Cenote Corazón : A couple of kilometers further past cenote Cristal & Escondido, it gets its name from its form in the shape of a heart. A huge variety of birds come to visit because it’s outside of the city, like Escondido, it’s great for a quiet swim or snorkel if you arrive early. Popular with locals it can get busy in the afternoon, there is even a little restaurant serving food & drinks, or bring your own picnic to sit at the tables around the water's edge. The clear blue fresh water is spectacular and the temperature is perfect on a sunny day.
Gran Cenote: One of the best known and most visited cenotes in the Riviera Maya, it gets extremely busy, meaning arriving early (opens 8am) is a MUST. The Gran Cenote has it all: turquoise waters, a cave full of rock formations, loads of fish & turtles, an island of vegetation in the middle and even a tunnel that leads you to a second open sinkhole with another island. Super photogenic, this cenote is very popular for good reason. The price might be too steep for some but the visit is definitely worth it.
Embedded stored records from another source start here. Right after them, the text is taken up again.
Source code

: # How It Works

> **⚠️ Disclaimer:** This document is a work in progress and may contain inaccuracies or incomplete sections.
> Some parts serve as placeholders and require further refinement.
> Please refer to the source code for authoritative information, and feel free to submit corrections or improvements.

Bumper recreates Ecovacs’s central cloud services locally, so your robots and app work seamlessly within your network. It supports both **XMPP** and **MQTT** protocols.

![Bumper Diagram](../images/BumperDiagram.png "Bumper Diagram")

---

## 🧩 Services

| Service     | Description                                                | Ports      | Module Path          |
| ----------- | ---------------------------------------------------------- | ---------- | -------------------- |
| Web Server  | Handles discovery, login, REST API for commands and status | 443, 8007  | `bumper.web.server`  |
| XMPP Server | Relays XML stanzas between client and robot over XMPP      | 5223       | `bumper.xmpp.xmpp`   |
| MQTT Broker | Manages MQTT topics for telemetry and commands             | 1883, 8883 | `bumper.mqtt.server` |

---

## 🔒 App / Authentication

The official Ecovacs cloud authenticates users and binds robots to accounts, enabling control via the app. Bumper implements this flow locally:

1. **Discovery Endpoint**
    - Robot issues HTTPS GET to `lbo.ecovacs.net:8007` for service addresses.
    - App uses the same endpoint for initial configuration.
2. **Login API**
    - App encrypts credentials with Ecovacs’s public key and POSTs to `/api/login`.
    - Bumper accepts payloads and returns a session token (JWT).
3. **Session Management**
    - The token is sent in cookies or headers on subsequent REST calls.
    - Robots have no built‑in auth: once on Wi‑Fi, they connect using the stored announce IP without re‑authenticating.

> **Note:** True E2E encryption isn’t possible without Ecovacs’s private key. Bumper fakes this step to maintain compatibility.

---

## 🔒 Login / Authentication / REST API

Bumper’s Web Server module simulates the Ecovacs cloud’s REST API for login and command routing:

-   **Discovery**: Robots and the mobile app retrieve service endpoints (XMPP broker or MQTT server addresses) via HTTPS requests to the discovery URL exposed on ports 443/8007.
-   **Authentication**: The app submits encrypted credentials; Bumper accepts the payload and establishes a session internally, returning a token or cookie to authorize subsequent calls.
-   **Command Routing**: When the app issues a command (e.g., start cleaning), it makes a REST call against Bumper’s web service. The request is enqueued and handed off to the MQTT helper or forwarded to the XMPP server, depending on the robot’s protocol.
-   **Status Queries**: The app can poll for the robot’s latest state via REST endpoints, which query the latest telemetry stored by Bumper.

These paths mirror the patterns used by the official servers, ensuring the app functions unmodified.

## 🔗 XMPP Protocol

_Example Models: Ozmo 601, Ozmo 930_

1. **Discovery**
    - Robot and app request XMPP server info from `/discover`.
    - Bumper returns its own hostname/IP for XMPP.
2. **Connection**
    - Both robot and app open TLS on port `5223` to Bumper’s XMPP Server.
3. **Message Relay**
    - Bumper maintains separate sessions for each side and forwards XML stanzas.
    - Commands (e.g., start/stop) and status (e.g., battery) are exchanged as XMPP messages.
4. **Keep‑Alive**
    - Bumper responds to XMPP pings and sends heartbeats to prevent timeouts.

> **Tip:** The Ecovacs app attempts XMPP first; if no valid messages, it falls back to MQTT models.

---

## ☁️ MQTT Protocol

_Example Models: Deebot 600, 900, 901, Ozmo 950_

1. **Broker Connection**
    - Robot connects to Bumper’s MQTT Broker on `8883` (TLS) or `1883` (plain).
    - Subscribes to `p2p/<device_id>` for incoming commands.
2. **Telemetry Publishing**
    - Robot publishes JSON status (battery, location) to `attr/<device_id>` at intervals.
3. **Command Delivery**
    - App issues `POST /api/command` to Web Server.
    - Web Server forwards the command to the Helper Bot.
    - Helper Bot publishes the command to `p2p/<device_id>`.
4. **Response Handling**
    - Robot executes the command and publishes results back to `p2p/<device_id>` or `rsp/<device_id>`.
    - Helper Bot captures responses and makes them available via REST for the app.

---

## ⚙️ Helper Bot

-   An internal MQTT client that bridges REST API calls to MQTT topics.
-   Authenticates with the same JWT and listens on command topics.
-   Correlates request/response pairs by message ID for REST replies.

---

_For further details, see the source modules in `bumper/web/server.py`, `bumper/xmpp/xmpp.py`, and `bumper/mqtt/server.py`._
Casa Cenote: Located literally a stone’s throw from the waters of the Caribbean Sea, this cenote is also known as Manati, as one of these beautiful sea creatures used to live here. A very unique open cenote, it connects an underground river spring to the ocean via a mangrove canal and submerged cave. An excellent place to snorkel as it is teeming with wildlife, it is also very popular as a place to learn how to scuba dive. Mangrove roots extend into the water and vegetation grows on all sides, combining with exceptional underwater landscapes that you can observe during the snorkeling.
Cenote Cristal : This cenote is to be added to your bucket list. A short bike ride from Tulum at the southern end of town and just off highway 307, the location is perfect for a refreshing break. In the shape of a perfect circle, the raised platform at one end gives a great aerial view for photos and of course is heaps of fun for jumps, dives & somersaults. Surrounded by lush vegetation, with picnic tables and plenty of hammocks too, this cenote is a longtime favorite of Tulum locals.
Cenote Car Wash : The crystal-clear water of this cenote in Tulum makes it a popular spot for snorkeling and the deep cave system it is part of attracts divers eager to explore life below the surface of the cenote. With snorkel gear you can observe the 5 meters depth and beautiful stalagmites with all the vegetation of the cenote, as well as follow the divers' path until they disappear into the underground world… Located 6km from Tulum on the Coba road, it is usually less busy than many of the others mentioned on this list and is one of the better options if you don't want to get up too early to enjoy a quiet swim in nature.
Cenote Azul : This cenote welcomes you at first with 2 small pools of translucent turquoise water. Shallow and hidden in the middle of the jungle and vegetation, you can wade in and meet the small fish that are there. Then you will arrive at the large cenote azul basin and you will understand why the cenote bears this name. Between the transparent blue, green and turquoise water and the reflection of the sun's rays on the water and the vegetation, it is simply breathtaking. Do not miss the beauty of this natural resource. Tips : arrive early in the morning because it could be crowded in the afternoon, victim of his own success. (N.B. This cenote is located further away, near Puerto Aventuras).